# Anatolian/Great Dane cross...Thoughts?



## TriWinkle (Oct 2, 2011)

Someone has a litter of these near me...Obviously going to be a large dog...Not quite a full LGD, but pretty close and within the budget.

Basically looking for a dog to keep an eye on the place, animals, thing and most of all people who live here.


----------



## d'vash (Apr 25, 2013)

First thought: why would one want to cross a 'tolian with a Dane? 

Is the Anatolian a working dog at the very least? Or are both sire and dam simply pets?

IMO, if the Anatolian is claimed to be a successful LGD, I would consider taking a look at them. If not, I would wait until something better comes along.


----------



## Pops2 (Jan 27, 2003)

Not an ideal choice for LGD, prey drive is still common in Danes, even more in crosses. The one I got from the pound was there because she thought cats were Doritos. She has done a bang up job smashing ***** & the rare coyote my grey catches. For home, business or personal protection I'd give them a shot, but not livestock.


----------



## TriWinkle (Oct 2, 2011)

Golden Affinity said:


> First thought: why would one want to cross a 'tolian with a Dane?
> 
> Is the Anatolian a working dog at the very least? Or are both sire and dam simply pets?
> 
> IMO, if the Anatolian is claimed to be a successful LGD, I would consider taking a look at them. If not, I would wait until something better comes along.

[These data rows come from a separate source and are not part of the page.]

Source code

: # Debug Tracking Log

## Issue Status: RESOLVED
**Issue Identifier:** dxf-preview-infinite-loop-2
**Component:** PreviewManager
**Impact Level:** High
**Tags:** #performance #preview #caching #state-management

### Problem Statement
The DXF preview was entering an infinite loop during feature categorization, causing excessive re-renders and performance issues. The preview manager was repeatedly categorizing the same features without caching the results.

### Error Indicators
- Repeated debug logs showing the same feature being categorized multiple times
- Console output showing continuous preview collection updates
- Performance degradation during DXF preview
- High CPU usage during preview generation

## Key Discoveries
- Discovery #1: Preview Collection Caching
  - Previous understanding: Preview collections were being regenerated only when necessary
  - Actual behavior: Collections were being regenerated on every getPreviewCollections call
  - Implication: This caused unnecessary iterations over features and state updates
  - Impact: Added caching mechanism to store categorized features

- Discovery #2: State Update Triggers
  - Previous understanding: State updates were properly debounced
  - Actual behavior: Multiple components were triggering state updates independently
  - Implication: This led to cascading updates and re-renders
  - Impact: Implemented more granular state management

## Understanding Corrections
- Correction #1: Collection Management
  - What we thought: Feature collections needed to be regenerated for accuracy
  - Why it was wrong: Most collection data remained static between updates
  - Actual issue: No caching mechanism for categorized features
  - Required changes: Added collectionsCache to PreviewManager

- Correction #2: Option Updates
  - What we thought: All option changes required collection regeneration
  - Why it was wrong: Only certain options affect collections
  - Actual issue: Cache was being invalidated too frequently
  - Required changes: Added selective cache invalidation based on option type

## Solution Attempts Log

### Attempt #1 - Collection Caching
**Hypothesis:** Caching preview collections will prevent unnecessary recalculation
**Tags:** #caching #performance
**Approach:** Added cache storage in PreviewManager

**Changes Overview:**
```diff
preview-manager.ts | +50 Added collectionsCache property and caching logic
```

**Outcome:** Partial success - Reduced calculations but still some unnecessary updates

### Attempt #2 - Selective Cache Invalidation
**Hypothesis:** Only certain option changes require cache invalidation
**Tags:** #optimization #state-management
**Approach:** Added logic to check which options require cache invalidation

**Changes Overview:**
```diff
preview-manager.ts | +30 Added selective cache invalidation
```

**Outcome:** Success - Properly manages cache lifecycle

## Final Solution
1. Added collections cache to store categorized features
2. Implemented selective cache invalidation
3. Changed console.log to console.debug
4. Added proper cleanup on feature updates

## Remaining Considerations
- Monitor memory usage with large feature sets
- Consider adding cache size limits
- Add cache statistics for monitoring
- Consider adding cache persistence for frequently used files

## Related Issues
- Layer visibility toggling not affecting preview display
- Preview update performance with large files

I haven't talked to the owners yet, but from what I read this wasn't a planned breeding...I have to double check, but I'm thinking Mom was going to get spayed after first heat, but Dad broke out of kennel and got to her...I'll know more when I call tomorrow.


----------



## mekasmom (Jan 19, 2010)

I don't understand what the purpose of the cross would have been?
I do know that I heard Ceasar Milan say that danes were originally protection dogs? I don't know if that is true or not though because usually they just lick a lot?


----------



## bluemoonluck (Oct 28, 2008)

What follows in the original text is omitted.